BEGIN SUPPLIED DATA

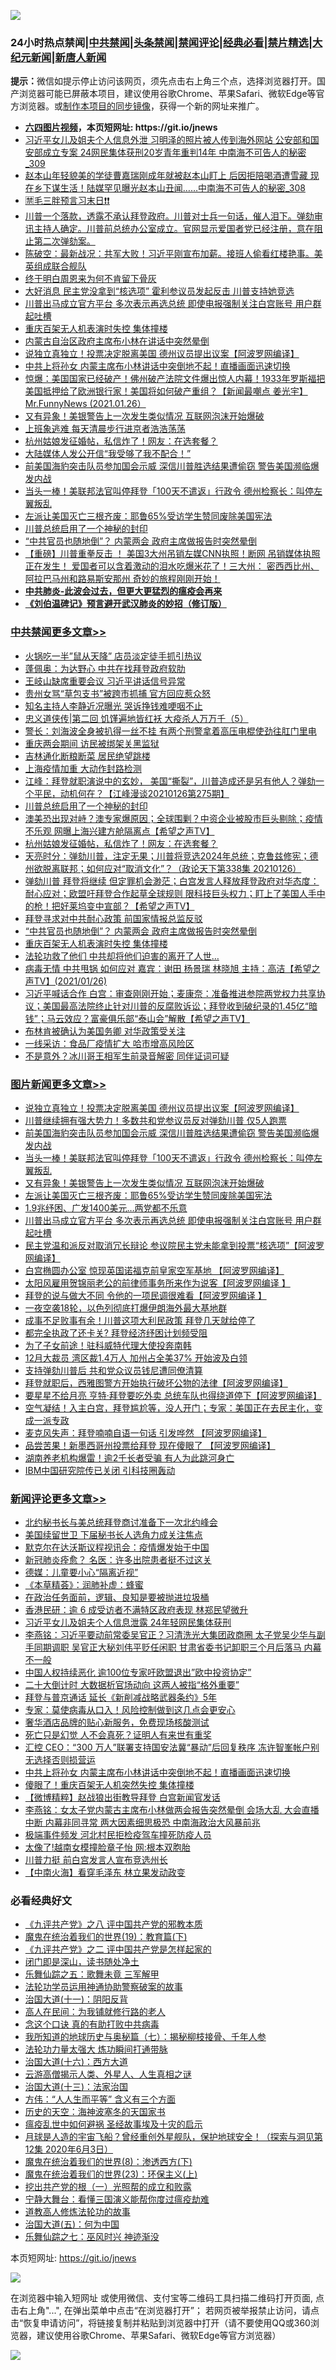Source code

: ![](https://raw.githubusercontent.com/fqnews/bnews/master/64photo/fqnews-qr.jpg)

<div id="tt">
<h3>24小时热点禁闻|<a href="#%E4%B8%AD%E5%85%B1%E7%A6%81%E9%97%BB%E6%9B%B4%E5%A4%9A%E6%96%87%E7%AB%A0">中共禁闻</a>|<a href="#%E5%9B%BE%E7%89%87%E6%96%B0%E9%97%BB%E6%9B%B4%E5%A4%9A%E6%96%87%E7%AB%A0">头条禁闻</a>|<a href="#%E6%96%B0%E9%97%BB%E8%AF%84%E8%AE%BA%E6%9B%B4%E5%A4%9A%E6%96%87%E7%AB%A0">禁闻评论|<a href="#%E5%BF%85%E7%9C%8B%E7%BB%8F%E5%85%B8%E5%A5%BD%E6%96%87">经典必看|<a href="/video.md#%E7%A6%81%E7%89%87%E7%B2%BE%E9%80%89">禁片精选</a>|<a href="https://github.com/fqnews/djy/blob/master/gb/nf1351518.md#1">大纪元新闻</a>|<a href="https://github.com/fqnews/ntdtv/blob/master/gb/prog204.md#1">新唐人新闻</a></h3>
<div><b>提示：</b>微信如提示停止访问该网页，须先点击右上角三个点，选择浏览器打开。国产浏览器可能已屏蔽本项目，建议使用谷歌Chrome、苹果Safari、微软Edge等官方浏览器。或<a href="https://github.com/fqnews/bnews/blob/master/%E5%88%B6%E4%BD%9Cgit%E7%A6%81%E9%97%BB%E9%95%9C%E5%83%8F.md">制作本项目的同步镜像</a>，获得一个新的网址来推广。</div>
<ul>
<li><b><a href="http://d1.bdrive.tk/64.mp4" target="_blank">六四图片视频</a>，本页短网址: https://git.io/jnews</b></li>
<li><a href="/comments/20210127/1475539.md">习近平女儿及姐夫个人信息外泄 习明泽的照片被人传到海外网站 公安部和国安部成立专案 24网民集体获刑20岁青年重判14年 中南海不可告人的秘密_309</a></li>
<li><a href="/comments/20210127/1475485.md">赵本山年轻貌美的学徒曹嘉瑞刚成年就被赵本山盯上 后因拒陪喝酒遭雪藏 现在乡下谋生活！陆媒罕见曝光赵本山丑闻……中南海不可告人的秘密_308</a></li>
<li><a href="/cbnews/20210126/1475266.md">🈲毛三胖预言习末日❗❗</a></li>
<li><a href="/cbnews/20210126/1475268.md">川普一个落款，透露不承认拜登政府。川普对士兵一句话，催人泪下。弹劾审讯主持人确定。川普前总统办公室成立。官网显示爱国者党已经注册，意在阻止第二次弹劾案。</a></li>
<li><a href="/cbnews/20210126/1475334.md">陈破空：最新战况：共军大败！习近平刚宣布加薪。接班人偷看红楼艳事。美英组成联合舰队</a></li>
<li><a href="/cnnews/20210127/1475589.md">终于明白周恩来为何不肯留下骨灰</a></li>
<li><a href="/cnnews/20210127/1475516.md">大好消息 民主党没拿到“核选项” 霍利参议员发起反击 川普支持她竞选</a></li>
<li><a href="/topimagenews/20210126/1475306.md">川普出马成立官方平台 多次表示再选总统 即使电报强制关注白宫账号 用户群起吐槽</a></li>
<li><a href="/cbnews/20210127/1475703.md">重庆百架无人机表演时失控 集体撞楼</a></li>
<li><a href="/bannedvideo/20210127/1475443.md">内蒙古自治区政府主席布小林在讲话中突然晕倒</a></li>
<li><a href="/topimagenews/20210127/1475753.md">说独立真独立！投票决定脱离美国 德州议员提出议案【阿波罗网编译】</a></li>
<li><a href="/comments/20210127/1475767.md">中共上将孙女 内蒙主席布小林讲话中突倒地不起！直播画面迅速切换</a></li>
<li><a href="/bannedvideo/20210127/1475602.md">惊爆：美国国家已经破产！佛州破产法院文件爆出惊人内幕！1933年罗斯福把美国抵押给了欧洲银行家！美国将如何破产重组？【新闻最嘲点 姜光宇】Mr.FunnyNews (2021.01.26）‬</a></li>
<li><a href="/topimagenews/20210127/1475505.md">又有异象！美银警告上一次发生类似情况 互联网泡沫开始爆破</a></li>
<li><a href="/cbnews/20210127/1475529.md">上班象逃难 每天清晨步行进京者浩浩荡荡</a></li>
<li><a href="/cbnews/20210127/1475765.md">杭州姑娘发征婚帖，私信炸了！网友：在选套餐？</a></li>
<li><a href="/headline/20210126/1475388.md">大陆媒体人发公开信“我受够了我不配合！”</a></li>
<li><a href="/topimagenews/20210127/1475681.md">前美国海豹突击队员参加国会示威 深信川普胜选结果遭偷窃 警告美国濒临爆发内战</a></li>
<li><a href="/topimagenews/20210127/1475648.md">当头一棒！美联邦法官叫停拜登「100天不遣返」行政令 德州检察长：叫停左翼叛乱</a></li>
<li><a href="/topimagenews/20210127/1475477.md">左派让美国灭亡三根齐废：耶鲁65%受访学生赞同废除美国宪法</a></li>
<li><a href="/cbnews/20210127/1475810.md">川普总统启用了一个神秘的封印</a></li>
<li><a href="/cbnews/20210127/1475704.md">“中共官员也随地倒”？ 内蒙两会 政府主席做报告时突然晕倒</a></li>
<li><a href="/bannedvideo/20210127/1475698.md">【重磅】川普重拳反击 ！ 美国3大州吊销左媒CNN执照！断网 吊销媒体执照正在发生！ 爱国者可以含着激动的泪水吃爆米花了！三大州： 密西西比州、阿拉巴马州和路易斯安那州 奇妙的旅程刚刚开始！</a></li>
<li><b><a href="/comments/20200211/1275071.md" target="_blank">中共肺炎-此波会过去，但更大更猛烈的瘟疫会再来</a></b></li>
<li><b><a href="/comments/20200207/1272816.md" target="_blank">《刘伯温碑记》预言避开武汉肺炎的妙招（修订版）</a></b></li>
</ul>
</div>

<div class="catlist">
<h3><a href="/cbnews/" target="_blank">中共禁闻</a><span><a href="/cbnews/" target="_blank" rel="nofollow">更多文章>></a></span></h3>
<ul>
<li><a href="/cbnews/20210127/1475941.md" target="_blank">火锅吃一半&#8221;鼠从天降&#8221; 店员淡定徒手抓引热议</a></li>
<li><a href="/cbnews/20210127/1475916.md" target="_blank">蓬佩奥：为达野心 中共在找拜登政府软肋</a></li>
<li><a href="/cbnews/20210127/1475915.md" target="_blank">王岐山缺席重要会议 习近平讲话信号异常</a></li>
<li><a href="/cbnews/20210127/1475914.md" target="_blank">贵州女骂“草包支书”被跨市抓捕 官方回应惹众怒</a></li>
<li><a href="/cbnews/20210127/1475913.md" target="_blank">知名主持人李静近况曝光 哭诉挣钱难哽咽不止</a></li>
<li><a href="/cbnews/20210127/1475860.md" target="_blank">忠义道侠传|第二回 饥馑遍地皆红袄 大疫杀人万万千（5）</a></li>
<li><a href="/cbnews/20210127/1475903.md" target="_blank">警长：刘海波全身被扒得一丝不挂 有两个刑警拿着高压电棍使劲往肛门里电</a></li>
<li><a href="/cbnews/20210127/1475884.md" target="_blank">重庆两会期间 访民被绑架关黑监狱</a></li>
<li><a href="/cbnews/20210127/1475867.md" target="_blank">吉林通化断粮断菜 居民绝望跳楼</a></li>
<li><a href="/cbnews/20210127/1475820.md" target="_blank">上海疫情加重 大动作封路检测</a></li>
<li><a href="/cbnews/20210127/1475817.md" target="_blank">江峰：拜登就职演说中的玄妙， 美国“撕裂”，川普造成还是另有他人？弹劾一个平民，动机何在？【江峰漫谈20210126第275期】</a></li>
<li><a href="/cbnews/20210127/1475810.md" target="_blank">川普总统启用了一个神秘的封印</a></li>
<li><a href="/cbnews/20210127/1475800.md" target="_blank">澳美恐出现对峙？澳专家爆原因；全球围剿？中资企业被股市巨头剔除；疫情不乐观 网曝上海兴建方舱隔离点【希望之声TV】</a></li>
<li><a href="/cbnews/20210127/1475765.md" target="_blank">杭州姑娘发征婚帖，私信炸了！网友：在选套餐？</a></li>
<li><a href="/cbnews/20210127/1475764.md" target="_blank">天亮时分：弹劾川普，注定无果；川普将竞选2024年总统；克鲁兹修宪；德州欲脱离联邦；如何应对“取消文化”？（政论天下第338集 20210126）</a></li>
<li><a href="/cbnews/20210127/1475754.md" target="_blank">弹劾川普 拜登将继续 但定罪机会渺茫；白宫发言人释放拜登政府对华态度：耐心应对；欧盟吁拜登合作起草全球规则 限科技巨头权力；盯上了美国人手中的枪！把好莱坞变中宣部？【希望之声TV】</a></li>
<li><a href="/cbnews/20210127/1475705.md" target="_blank">拜登寻求对中共耐心政策 前国家情报总监反驳</a></li>
<li><a href="/cbnews/20210127/1475704.md" target="_blank">“中共官员也随地倒”？ 内蒙两会 政府主席做报告时突然晕倒</a></li>
<li><a href="/cbnews/20210127/1475703.md" target="_blank">重庆百架无人机表演时失控 集体撞楼</a></li>
<li><a href="/cbnews/20210127/1475649.md" target="_blank">法轮功救了他们 中共却将他们迫害的离开了人世&#8230;</a></li>
<li><a href="/cbnews/20210127/1475625.md" target="_blank">病毒无情  中共甩锅  如何应对   嘉宾：谢田 杨景瑞 林晓旭 主持：高洁【希望之声TV】(2021/01/26)</a></li>
<li><a href="/cbnews/20210127/1475594.md" target="_blank">习近平喊话合作 白宫：审查刚刚开始；麦康奈：准备推进参院两党权力共享协议；美国最高法院终止针对川普的反腐败诉讼；拜登收到破纪录的1.45亿“暗钱&#8221;；马云效应？富豪俱乐部“泰山会”解散【希望之声TV】</a></li>
<li><a href="/cbnews/20210127/1475557.md" target="_blank">布林肯被确认为美国务卿 对华政策受关注</a></li>
<li><a href="/cbnews/20210127/1475549.md" target="_blank">一线采访：食品厂疫情扩大 哈市增高风险区</a></li>
<li><a href="/cbnews/20210127/1475531.md" target="_blank">不是意外？冰川哥王相军生前录音解密 同伴证词可疑</a></li>

</ul>
</div>
<div class="catlist">
<h3><a href="/topimagenews/" target="_blank">图片新闻</a><span><a href="/topimagenews/" target="_blank" rel="nofollow">更多文章>></a></span></h3>
<ul>
<li><a href="/topimagenews/20210127/1475753.md" target="_blank">说独立真独立！投票决定脱离美国 德州议员提出议案【阿波罗网编译】</a></li>
<li><a href="/topimagenews/20210127/1475702.md" target="_blank">川普继续拥有强大势力！多数共和党参议员反对弹劾川普 仅5人跑票</a></li>
<li><a href="/topimagenews/20210127/1475681.md" target="_blank">前美国海豹突击队员参加国会示威 深信川普胜选结果遭偷窃 警告美国濒临爆发内战</a></li>
<li><a href="/topimagenews/20210127/1475648.md" target="_blank">当头一棒！美联邦法官叫停拜登「100天不遣返」行政令 德州检察长：叫停左翼叛乱</a></li>
<li><a href="/topimagenews/20210127/1475505.md" target="_blank">又有异象！美银警告上一次发生类似情况 互联网泡沫开始爆破</a></li>
<li><a href="/topimagenews/20210127/1475477.md" target="_blank">左派让美国灭亡三根齐废：耶鲁65%受访学生赞同废除美国宪法</a></li>
<li><a href="/topimagenews/20210127/1475461.md" target="_blank">1.9兆纾困、广发1400美元…两党都不乐意</a></li>
<li><a href="/topimagenews/20210126/1475306.md" target="_blank">川普出马成立官方平台 多次表示再选总统 即使电报强制关注白宫账号 用户群起吐槽</a></li>
<li><a href="/topimagenews/20210126/1475304.md" target="_blank">民主党温和派反对取消冗长辩论 参议院民主党未能拿到投票“核选项”【阿波罗网编译】</a></li>
<li><a href="/topimagenews/20210126/1475217.md" target="_blank">白宫椭圆办公室 惊现英国诺福克前皇家空军基地 【阿波罗网编译】</a></li>
<li><a href="/topimagenews/20210126/1475126.md" target="_blank">太阳风雇用贺锦丽老公的前律师事务所来作为说客【阿波罗网编译 】</a></li>
<li><a href="/topimagenews/20210126/1475041.md" target="_blank">拜登的说与做大不同 令他的一项民调很难看【阿波罗网编译 】</a></li>
<li><a href="/topimagenews/20210126/1474962.md" target="_blank">一夜空袭18轮，以色列彻底打爆伊朗海外最大基地群</a></li>
<li><a href="/topimagenews/20210126/1474941.md" target="_blank">成事不足败事有余！川普这项大利民政策 拜登几天就给停了</a></li>
<li><a href="/topimagenews/20210126/1474826.md" target="_blank">都完全执政了还卡关? 拜登经济纾困计划频受阻</a></li>
<li><a href="/topimagenews/20210126/1474794.md" target="_blank">为了子女前途！驻科威特代理大使投奔南韩</a></li>
<li><a href="/topimagenews/20210126/1474792.md" target="_blank">12月大裁员 湾区裁1.4万人 加州占全美37% 开始波及白领</a></li>
<li><a href="/topimagenews/20210126/1474777.md" target="_blank">支持弹劾川普后 共和党众议员钱尼遭同僚清算</a></li>
<li><a href="/topimagenews/20210125/1474669.md" target="_blank">拜登就职后，西雅图警方开始执行破坏公物的法律【阿波罗网编译】</a></li>
<li><a href="/topimagenews/20210125/1474644.md" target="_blank">要星星不给月亮 亨特·拜登要吃外卖 总统车队也得绕道停下【阿波罗网编译】</a></li>
<li><a href="/topimagenews/20210125/1474604.md" target="_blank">空气凝结！入主白宫，拜登尴尬等，没人开门；专家：美国正在去民主化，变成一派专政</a></li>
<li><a href="/topimagenews/20210125/1474417.md" target="_blank">麦克风失声：拜登喃喃自语一句话 引发哗然 【阿波罗网编译】</a></li>
<li><a href="/topimagenews/20210125/1474385.md" target="_blank">品尝苦果！新墨西哥州投票给拜登 现在傻眼了 【阿波罗网编译】</a></li>
<li><a href="/topimagenews/20210125/1474206.md" target="_blank">湖南养老机构爆雷！逾2千长者受骗 有人为此跳河身亡</a></li>
<li><a href="/topimagenews/20210125/1474157.md" target="_blank">IBM中国研究院传已关闭 引科技圈轰动</a></li>

</ul>
</div>
<div class="catlist">
<h3><a href="/comments/" target="_blank">新闻评论</a><span><a href="/comments/" target="_blank" rel="nofollow">更多文章>></a></span></h3>
<ul>
<li><a href="/comments/20210127/1475959.md" target="_blank">北约秘书长与美总统拜登商讨准备下一次北约峰会</a></li>
<li><a href="/comments/20210127/1475892.md" target="_blank">美国续留世卫 下届秘书长人选角力成关注焦点</a></li>
<li><a href="/comments/20210127/1475891.md" target="_blank">默克尔在达沃斯议程视讯会：疫情爆发始于中国</a></li>
<li><a href="/comments/20210127/1475889.md" target="_blank">新冠肺炎痊愈？ 名医：许多出院患者挺不过这关</a></li>
<li><a href="/comments/20210127/1475888.md" target="_blank">德媒：儿童要小心“隔离近视”</a></li>
<li><a href="/comments/20210127/1475887.md" target="_blank">《本草精荟》：润肺补虚：蜂蜜</a></li>
<li><a href="/comments/20210127/1475874.md" target="_blank">在政治任务面前，逻辑、良知是要被抛进垃圾桶</a></li>
<li><a href="/comments/20210127/1475873.md" target="_blank">香港民研：逾 6 成受访者不满特区政府表现 林郑民望微升</a></li>
<li><a href="/comments/20210127/1475855.md" target="_blank">习近平女儿及姐夫个人信息泄露 24年轻网民集体获刑</a></li>
<li><a href="/comments/20210127/1475846.md" target="_blank">李燕铭：习近平要动前常委吴官正？习清洗光大集团政商圈 太子党吴少华与副手同期调职 吴官正大秘刘伟平贬任闲职 甘肃省委书记卸职三个月后落马 内幕不一般</a></li>
<li><a href="/comments/20210127/1475826.md" target="_blank">中国人权持续恶化 逾100位专家吁欧盟退出”欧中投资协定”</a></li>
<li><a href="/comments/20210127/1475821.md" target="_blank">二十大倒计时 大数据析官场动向 这两人被指“格外重要”</a></li>
<li><a href="/comments/20210127/1475794.md" target="_blank">拜登与普京通话 延长《新削减战略武器条约》5年</a></li>
<li><a href="/comments/20210127/1475793.md" target="_blank">专家：莫使病毒从口入！风险控制做到这几点会更安心</a></li>
<li><a href="/comments/20210127/1475782.md" target="_blank">奢华酒店品牌的贴心新服务，免费现场核酸测试</a></li>
<li><a href="/comments/20210127/1475781.md" target="_blank">死亡只是幻觉 人不会真死？证明人有来世有重奖</a></li>
<li><a href="/comments/20210127/1475768.md" target="_blank">汇控 CEO：“300 万人”联署支持国安法冀“暴动”后回复秩序 冻许智峯帐户别无选择否则损营运</a></li>
<li><a href="/comments/20210127/1475767.md" target="_blank">中共上将孙女 内蒙主席布小林讲话中突倒地不起！直播画面迅速切换</a></li>
<li><a href="/comments/20210127/1475766.md" target="_blank">傻眼了！重庆百架无人机突然失控 集体撞楼</a></li>
<li><a href="/comments/20210127/1475757.md" target="_blank">【微博精粹】赵战狼出街教导拜登 白宫新闻官发话</a></li>
<li><a href="/comments/20210127/1475746.md" target="_blank">李燕铭：女太子党内蒙古主席布小林做两会报告突然晕倒 会场大乱 大会直播中断 内幕非同寻常 两大因素细思极恐 中南海政治大风暴前兆</a></li>
<li><a href="/comments/20210127/1475745.md" target="_blank">极端事件频发 河北村民拒检疫驾车撞死防疫人员</a></li>
<li><a href="/comments/20210127/1475744.md" target="_blank">太像了!越南女模撞脸章子怡 网:根本双胞胎</a></li>
<li><a href="/comments/20210127/1475736.md" target="_blank">川普力挺 前白宫发言人宣布竞选州长</a></li>
<li><a href="/comments/20210127/1475711.md" target="_blank">【中南火海】看穿毛泽东 林立果发动政变</a></li>

</ul>
</div>

<div class="catlist">
<h3>必看经典好文</h3>
<ul>
<li><a href="/bookonline/20131116/201047.md" target="_blank">《九评共产党》之八 评中国共产党的邪教本质</a></li>
<li><a href="/comments/20180716/972458.md" target="_blank">魔鬼在统治着我们的世界(19)：教育篇(下)</a></li>
<li><a href="/bookonline/20131116/201055.md" target="_blank">《九评共产党》之二 评中国共产党是怎样起家的</a></li>
<li><a href="/tculture/20200803/1373949.md" target="_blank">闭门即是深山，读书随处净土</a></li>
<li><a href="/tculture/20170715/791820.md" target="_blank">乐舞仙踪之五：歌舞未竟 三军解甲</a></li>
<li><a href="/cbnews/20170626/780479.md" target="_blank">法轮功学员运用神通协助警察破案的故事</a></li>
<li><a href="/cbnews/20180317/915893.md" target="_blank">治国大道(十一)：阴阳反背</a></li>
<li><a href="/tculture/20121023/72121.md" target="_blank">高人在民间：为我铺就修行路的老人</a></li>
<li><a href="/comments/20200707/1357090.md" target="_blank">念这个口诀 真的有助打败中共病毒</a></li>
<li><a href="/topimagenews/20171210/868397.md" target="_blank">我所知道的地球历史与奥秘篇（七）：揭秘柳枝接骨、千年人参</a></li>
<li><a href="/cbnews/20200816/1381005.md" target="_blank">法轮功力量太强大 炼功瞬间打通带脉</a></li>
<li><a href="/comments/20201110/1428663.md" target="_blank">治国大道(十六)：西方大道</a></li>
<li><a href="/comments/20200919/82684.md" target="_blank">云游高僧揭示人类、外星人、人生真相之谜</a></li>
<li><a href="/cbnews/20180319/916654.md" target="_blank">治国大道(十三)：法家治国</a></li>
<li><a href="/comments/20200720/1363377.md" target="_blank">方伟：“人人生而平等” 含义有三个方面</a></li>
<li><a href="/tculture/xiulian/20170318/732480.md" target="_blank">历史的天空：海神波塞冬的天国家书</a></li>
<li><a href="/comments/20200618/1346823.md" target="_blank">瘟疫乱世中如何避祸 圣经故事埃及十灾的启示</a></li>
<li><a href="/comments/20200712/1359456.md" target="_blank">月球是人造的宇宙飞船？曾经重创外星舰队，保护地球安全！（探索与洞见第12集 2020年6月3日）</a></li>
<li><a href="/topimagenews/20180527/948714.md" target="_blank">魔鬼在统治着我们的世界(8)：渗透西方(下)</a></li>
<li><a href="/ssgc/20180904/993719.md" target="_blank">魔鬼在统治着我们的世界(23)：环保主义(上)</a></li>
<li><a href="/comments/20200629/1352460.md" target="_blank">挖出共产党的根（一）光照帮的成立和败露</a></li>
<li><a href="/comments/20200527/1273654.md" target="_blank">宁静大舞台：看懂三国演义能帮你度过瘟疫劫难</a></li>
<li><a href="/comments/20200805/1375080.md" target="_blank">道教高人修炼法轮功的故事</a></li>
<li><a href="/cbnews/20180311/913065.md" target="_blank">治国大道(五)：何为中国</a></li>
<li><a href="/tculture/20190101/792550.md" target="_blank">乐舞仙踪之七：巫风时兴 神迹渐没</a></li>

</ul>
</div>

本页短网址: https://git.io/jnews

![](https://raw.githubusercontent.com/fqnews/bnews/master/64photo/fqnews-qr.jpg)

在浏览器中输入短网址 或使用微信、支付宝等二维码工具扫描二维码打开页面, 点击右上角"...", 在弹出菜单中点击“在浏览器打开”； 若网页被举报禁止访问，请点击“恢复申请访问”，将链接复制并粘贴到浏览器中打开（请不要使用QQ或360浏览器，建议使用谷歌Chrome、苹果Safari、微软Edge等官方浏览器）

![](https://raw.githubusercontent.com/fqnews/bnews/master/64photo/wx.jpg)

END SUPPLIED DATA

EXERCISE OBJECTIVE: Please give the number of lines in the data where "美联邦法官叫停拜登" appears, without any other words.

TASK OUTPUT: 2